A spectre was haunting Toronto: the slum. The district known as “the Ward” diminished Toronto’s self-image. Religious and secular powers alike sought to reshape that image through a crusade that Hastings came to lead. His polemical 1916 M.O.H. annual report, entitled Report of the Medical Health Officer Dealing With the Recent Investigation of Slum Conditions in Toronto Embodying Recommendations for the Amelioration of Same appeared as a book, printed on magazine slick paper. Replete with Arthur Goss’s strong and evocative imagery. Hastings’ report demonstrated that Toronto’s shapers now understood how photography and the popular press could advance social engineering.
- 12:00-1:00 Lunch
- 1:00-3:00 Defining the Public’s Health: Who’s in and Who’s Out
[1:00] ‘Mad’ history, heritage policy, and urban development: Forgetting and remembering Toronto’s Lakeshore Psychiatric Hospital Cemetery
Gregory Klages and Daniela Napoli
Growing attention to the public aspects of mental health history is offering unique insights into institutions and populations that have suffered marginalization in traditional history writing.

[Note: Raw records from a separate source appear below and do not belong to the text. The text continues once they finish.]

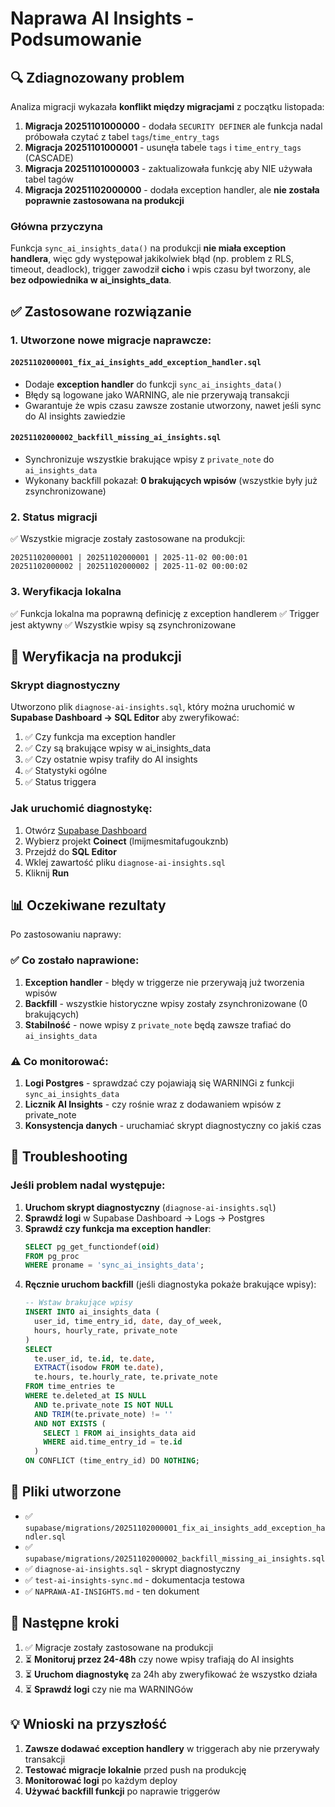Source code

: # Naprawa AI Insights - Podsumowanie

## 🔍 Zdiagnozowany problem

Analiza migracji wykazała **konflikt między migracjami** z początku listopada:

1. **Migracja 20251101000000** - dodała `SECURITY DEFINER` ale funkcja nadal próbowała czytać z tabel `tags`/`time_entry_tags`
2. **Migracja 20251101000001** - usunęła tabele `tags` i `time_entry_tags` (CASCADE)
3. **Migracja 20251101000003** - zaktualizowała funkcję aby NIE używała tabel tagów
4. **Migracja 20251102000000** - dodała exception handler, ale **nie została poprawnie zastosowana na produkcji**

### Główna przyczyna

Funkcja `sync_ai_insights_data()` na produkcji **nie miała exception handlera**, więc gdy występował jakikolwiek błąd (np. problem z RLS, timeout, deadlock), trigger zawodził **cicho** i wpis czasu był tworzony, ale **bez odpowiednika w ai_insights_data**.

## ✅ Zastosowane rozwiązanie

### 1. Utworzone nowe migracje naprawcze:

#### `20251102000001_fix_ai_insights_add_exception_handler.sql`

- Dodaje **exception handler** do funkcji `sync_ai_insights_data()`
- Błędy są logowane jako WARNING, ale nie przerywają transakcji
- Gwarantuje że wpis czasu zawsze zostanie utworzony, nawet jeśli sync do AI insights zawiedzie

#### `20251102000002_backfill_missing_ai_insights.sql`

- Synchronizuje wszystkie brakujące wpisy z `private_note` do `ai_insights_data`
- Wykonany backfill pokazał: **0 brakujących wpisów** (wszystkie były już zsynchronizowane)

### 2. Status migracji

✅ Wszystkie migracje zostały zastosowane na produkcji:

```
20251102000001 | 20251102000001 | 2025-11-02 00:00:01
20251102000002 | 20251102000002 | 2025-11-02 00:00:02
```

### 3. Weryfikacja lokalna

✅ Funkcja lokalna ma poprawną definicję z exception handlerem
✅ Trigger jest aktywny
✅ Wszystkie wpisy są zsynchronizowane

## 🧪 Weryfikacja na produkcji

### Skrypt diagnostyczny

Utworzono plik `diagnose-ai-insights.sql`, który można uruchomić w **Supabase Dashboard → SQL Editor** aby zweryfikować:

1. ✅ Czy funkcja ma exception handler
2. ✅ Czy są brakujące wpisy w ai_insights_data
3. ✅ Czy ostatnie wpisy trafiły do AI insights
4. ✅ Statystyki ogólne
5. ✅ Status triggera

### Jak uruchomić diagnostykę:

1. Otwórz [Supabase Dashboard](https://supabase.com/dashboard)
2. Wybierz projekt **Coinect** (lmijmesmitafugoukznb)
3. Przejdź do **SQL Editor**
4. Wklej zawartość pliku `diagnose-ai-insights.sql`
5. Kliknij **Run**

## 📊 Oczekiwane rezultaty

Po zastosowaniu naprawy:

### ✅ Co zostało naprawione:

1. **Exception handler** - błędy w triggerze nie przerywają już tworzenia wpisów
2. **Backfill** - wszystkie historyczne wpisy zostały zsynchronizowane (0 brakujących)
3. **Stabilność** - nowe wpisy z `private_note` będą zawsze trafiać do `ai_insights_data`

### ⚠️ Co monitorować:

1. **Logi Postgres** - sprawdzać czy pojawiają się WARNINGi z funkcji `sync_ai_insights_data`
2. **Licznik AI Insights** - czy rośnie wraz z dodawaniem wpisów z private_note
3. **Konsystencja danych** - uruchamiać skrypt diagnostyczny co jakiś czas

## 🔧 Troubleshooting

### Jeśli problem nadal występuje:

1. **Uruchom skrypt diagnostyczny** (`diagnose-ai-insights.sql`)
2. **Sprawdź logi** w Supabase Dashboard → Logs → Postgres
3. **Sprawdź czy funkcja ma exception handler**:
   ```sql
   SELECT pg_get_functiondef(oid)
   FROM pg_proc
   WHERE proname = 'sync_ai_insights_data';
   ```
4. **Ręcznie uruchom backfill** (jeśli diagnostyka pokaże brakujące wpisy):
   ```sql
   -- Wstaw brakujące wpisy
   INSERT INTO ai_insights_data (
     user_id, time_entry_id, date, day_of_week,
     hours, hourly_rate, private_note
   )
   SELECT
     te.user_id, te.id, te.date,
     EXTRACT(isodow FROM te.date),
     te.hours, te.hourly_rate, te.private_note
   FROM time_entries te
   WHERE te.deleted_at IS NULL
     AND te.private_note IS NOT NULL
     AND TRIM(te.private_note) != ''
     AND NOT EXISTS (
       SELECT 1 FROM ai_insights_data aid
       WHERE aid.time_entry_id = te.id
     )
   ON CONFLICT (time_entry_id) DO NOTHING;
   ```

## 📝 Pliki utworzone

- ✅ `supabase/migrations/20251102000001_fix_ai_insights_add_exception_handler.sql`
- ✅ `supabase/migrations/20251102000002_backfill_missing_ai_insights.sql`
- ✅ `diagnose-ai-insights.sql` - skrypt diagnostyczny
- ✅ `test-ai-insights-sync.md` - dokumentacja testowa
- ✅ `NAPRAWA-AI-INSIGHTS.md` - ten dokument

## 🎯 Następne kroki

1. ✅ Migracje zostały zastosowane na produkcji
2. ⏳ **Monitoruj przez 24-48h** czy nowe wpisy trafiają do AI insights
3. ⏳ **Uruchom diagnostykę** za 24h aby zweryfikować że wszystko działa
4. ⏳ **Sprawdź logi** czy nie ma WARNINGów

## 💡 Wnioski na przyszłość

1. **Zawsze dodawać exception handlery** w triggerach aby nie przerywały transakcji
2. **Testować migracje lokalnie** przed push na produkcję
3. **Monitorować logi** po każdym deploy
4. **Używać backfill funkcji** po naprawie triggerów
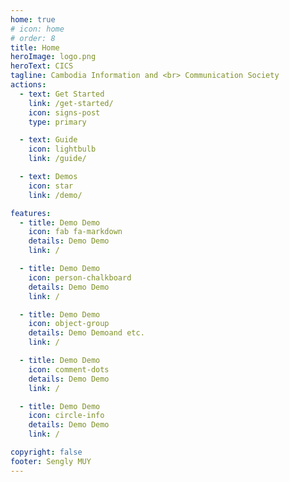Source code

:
 ```yaml
---
home: true
# icon: home
# order: 8
title: Home
heroImage: logo.png
heroText: CICS
tagline: Cambodia Information and <br> Communication Society
actions:
  - text: Get Started
    link: /get-started/
    icon: signs-post
    type: primary

  - text: Guide
    icon: lightbulb
    link: /guide/

  - text: Demos
    icon: star
    link: /demo/

features:
  - title: Demo Demo
    icon: fab fa-markdown
    details: Demo Demo
    link: /

  - title: Demo Demo
    icon: person-chalkboard
    details: Demo Demo
    link: /

  - title: Demo Demo
    icon: object-group
    details: Demo Demoand etc.
    link: /

  - title: Demo Demo
    icon: comment-dots
    details: Demo Demo
    link: /

  - title: Demo Demo
    icon: circle-info
    details: Demo Demo
    link: /

copyright: false
footer: Sengly MUY
---
```

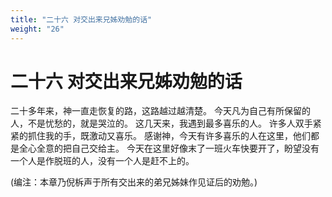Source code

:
```yaml
---
title: "二十六 对交出来兄姊劝勉的话"
weight: "26"
---
```


# 二十六 对交出来兄姊劝勉的话


二十多年来，神一直走恢复的路，这路越过越清楚。
今天凡为自己有所保留的人，不是忧愁的，就是哭泣的。
这几天来，我遇到最多喜乐的人。
许多人双手紧紧的抓住我的手，既激动又喜乐。
感谢神，今天有许多喜乐的人在这里，他们都是全心全意的把自己交给主。
今天在这里好像末了一班火车快要开了，盼望没有一个人是作脱班的人，没有一个人是赶不上的。

(编注：本章乃倪柝声于所有交出来的弟兄姊妹作见证后的劝勉。)
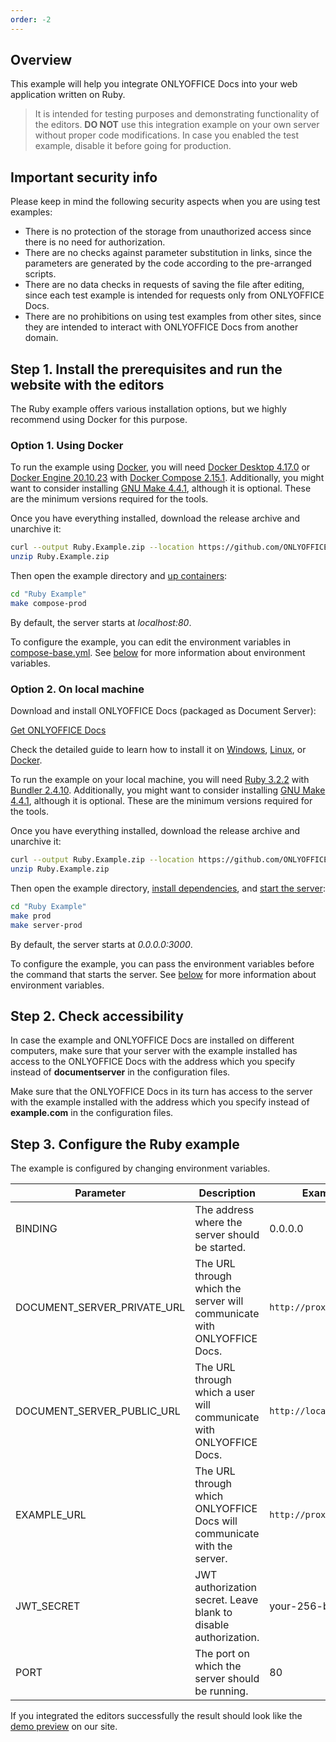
 ```yaml
---
order: -2
---
```


## Overview

This example will help you integrate ONLYOFFICE Docs into your web application written on Ruby.

> It is intended for testing purposes and demonstrating functionality of the editors. **DO NOT** use this integration example on your own server without proper code modifications. In case you enabled the test example, disable it before going for production.

## Important security info

Please keep in mind the following security aspects when you are using test examples:

- There is no protection of the storage from unauthorized access since there is no need for authorization.
- There are no checks against parameter substitution in links, since the parameters are generated by the code according to the pre-arranged scripts.
- There are no data checks in requests of saving the file after editing, since each test example is intended for requests only from ONLYOFFICE Docs.
- There are no prohibitions on using test examples from other sites, since they are intended to interact with ONLYOFFICE Docs from another domain.

## Step 1. Install the prerequisites and run the website with the editors

The Ruby example offers various installation options, but we highly recommend using Docker for this purpose.

### Option 1. Using Docker

To run the example using [Docker](https://www.docker.com/), you will need [Docker Desktop 4.17.0](https://docs.docker.com/desktop/) or [Docker Engine 20.10.23](https://docs.docker.com/engine/) with [Docker Compose 2.15.1](https://docs.docker.com/compose/). Additionally, you might want to consider installing [GNU Make 4.4.1](https://www.gnu.org/software/make/), although it is optional. These are the minimum versions required for the tools.

Once you have everything installed, download the release archive and unarchive it:

``` sh
curl --output Ruby.Example.zip --location https://github.com/ONLYOFFICE/document-server-integration/releases/latest/download/Ruby.Example.zip
unzip Ruby.Example.zip
```

Then open the example directory and [up containers](https://github.com/ONLYOFFICE/document-server-integration/blob/eaa06d1919ee92b72c945e14aa8d96871dd26879/web/documentserver-example/ruby/Makefile#L46):

``` sh
cd "Ruby Example"
make compose-prod
```

By default, the server starts at *localhost:80*.

To configure the example, you can edit the environment variables in [compose-base.yml](https://github.com/ONLYOFFICE/document-server-integration/blob/eaa06d1919ee92b72c945e14aa8d96871dd26879/web/documentserver-example/ruby/compose-base.yml). See [below](#step-3-configure-the-ruby-example) for more information about environment variables.

### Option 2. On local machine

Download and install ONLYOFFICE Docs (packaged as Document Server):

[Get ONLYOFFICE Docs](https://www.onlyoffice.com/download-docs.aspx?from=api#docs-developer)

Check the detailed guide to learn how to install it on [Windows](https://helpcenter.onlyoffice.com/installation/docs-developer-install-windows.aspx?from=api_ruby_example), [Linux](https://helpcenter.onlyoffice.com/installation/docs-developer-install-ubuntu.aspx?from=api_ruby_example), or [Docker](https://helpcenter.onlyoffice.com/installation/docs-developer-install-docker.aspx?from=api_ruby_example).

To run the example on your local machine, you will need [Ruby 3.2.2](https://www.ruby-lang.org/en/) with [Bundler 2.4.10](https://bundler.io/). Additionally, you might want to consider installing [GNU Make 4.4.1](https://www.gnu.org/software/make/), although it is optional. These are the minimum versions required for the tools.

Once you have everything installed, download the release archive and unarchive it:

``` sh
curl --output Ruby.Example.zip --location https://github.com/ONLYOFFICE/document-server-integration/releases/latest/download/Ruby.Example.zip
unzip Ruby.Example.zip
```

Then open the example directory, [install dependencies](https://github.com/ONLYOFFICE/document-server-integration/blob/eaa06d1919ee92b72c945e14aa8d96871dd26879/web/documentserver-example/ruby/Makefile#L33), and [start the server](https://github.com/ONLYOFFICE/document-server-integration/blob/eaa06d1919ee92b72c945e14aa8d96871dd26879/web/documentserver-example/ruby/Makefile#L42):

``` sh
cd "Ruby Example"
make prod
make server-prod
```

By default, the server starts at *0.0.0.0:3000*.

To configure the example, you can pass the environment variables before the command that starts the server. See [below](#step-3-configure-the-ruby-example) for more information about environment variables.

## Step 2. Check accessibility

In case the example and ONLYOFFICE Docs are installed on different computers, make sure that your server with the example installed has access to the ONLYOFFICE Docs with the address which you specify instead of **documentserver** in the configuration files.

Make sure that the ONLYOFFICE Docs in its turn has access to the server with the example installed with the address which you specify instead of **example.com** in the configuration files.

## Step 3. Configure the Ruby example

The example is configured by changing environment variables.

| Parameter                      | Description                                                             | Example                 |
| ------------------------------ | ----------------------------------------------------------------------- | ----------------------- |
| BINDING                        | The address where the server should be started.                         | 0.0.0.0                 |
| DOCUMENT\_SERVER\_PRIVATE\_URL | The URL through which the server will communicate with ONLYOFFICE Docs. | `http://proxy:8080`     |
| DOCUMENT\_SERVER\_PUBLIC\_URL  | The URL through which a user will communicate with ONLYOFFICE Docs.     | `http://localhost:8080` |
| EXAMPLE\_URL                   | The URL through which ONLYOFFICE Docs will communicate with the server. | `http://proxy`          |
| JWT\_SECRET                    | JWT authorization secret. Leave blank to disable authorization.         | your-256-bit-secret     |
| PORT                           | The port on which the server should be running.                         | 80                      |

If you integrated the editors successfully the result should look like the [demo preview](../index.md#demo-preview) on our site.
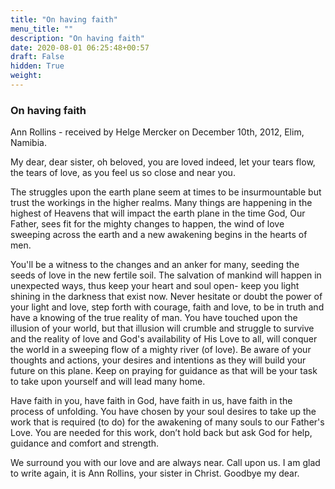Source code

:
 ```yaml
---
title: "On having faith"
menu_title: ""
description: "On having faith"
date: 2020-08-01 06:25:48+00:57
draft: False
hidden: True
weight:
---
```

### On having faith

Ann Rollins - received by Helge Mercker on December 10th, 2012, Elim, Namibia.

My dear, dear sister, oh beloved, you are loved indeed, let your tears flow, the tears of love, as you feel us so close and near you.  

The struggles upon the earth plane seem at times to be insurmountable but trust the workings in the higher realms. Many things are happening in the highest of Heavens that will impact the earth plane in the time God, Our Father, sees fit for the mighty changes to happen, the wind of love sweeping across the earth and a new awakening begins in the hearts of men.  

You'll be a witness to the changes and an anker for many, seeding the seeds of love in the new fertile soil. The salvation of mankind will happen in unexpected ways, thus keep your heart and soul open- keep you light shining in the darkness that exist now. Never hesitate or doubt the power of your light and love, step forth with courage, faith and love, to be in truth and have a knowing of the true reality of man. You have touched upon the illusion of your world, but that illusion will crumble and struggle to survive and the reality of love and God's availability of His Love to all, will conquer the world in a sweeping flow of a mighty river (of love). Be aware of your thoughts and actions, your desires and intentions as they will build your future on this plane. Keep on praying for guidance as that will be your task to take upon yourself and will lead many home.

Have faith in you, have faith in God, have faith in us, have faith in the process of unfolding. You have chosen by your soul desires to take up the work that is required (to do) for the awakening of many souls to our Father's Love. You are needed for this work, don’t hold back but ask God for help, guidance and comfort and strength.

We surround you with our love and are always near. Call upon us. I am glad to write again, it is Ann Rollins, your sister in Christ. Goodbye my dear.
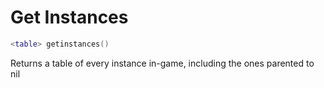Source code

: # Get Instances
```lua
<table> getinstances()
```
Returns a table of every instance in-game, including the ones parented to nil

Increased understanding, however, has served to add another complication to incorporating mental health institutions and sites associated with their history into community heritage efforts. This presentation studies recent negotiations involved in repurposing of a psychiatric hospital cemetery, exploring difficulties in integrating the site into larger community awareness and respect.
Between the 1890s and 1960s, over 1,500 Lakeshore Psychiatric Hospital patients were buried in an institutional cemetery in Etobicoke, Ontario. In 2000, the site was sold by the provincial government, and zoned for redevelopment by the local city council. Community advocates, heritage organizations, and scientific experts contributed to discussions regarding the redevelopment plan, and the Ontario Cabinet overturned the sale in 2007.
Surveying the history of the Lakeshore Psychiatric Hospital Cemetery from creation (1891) to last burial (1974), the presenters will consider how the cemetery came to be slated for development. Particular attention will be paid to what forces emerged as ‘community voices’ regarding the development, and how these forces characterized the site and its value. The authors will assess what role the cemetery’s close association with a psychiatric hospital might have played in complicating community memorialization of the site, and briefly place the struggle over the LSPHC’s fate within the context of efforts to preserve, commemorate, and protect similar sites in the United States, England, and Australia.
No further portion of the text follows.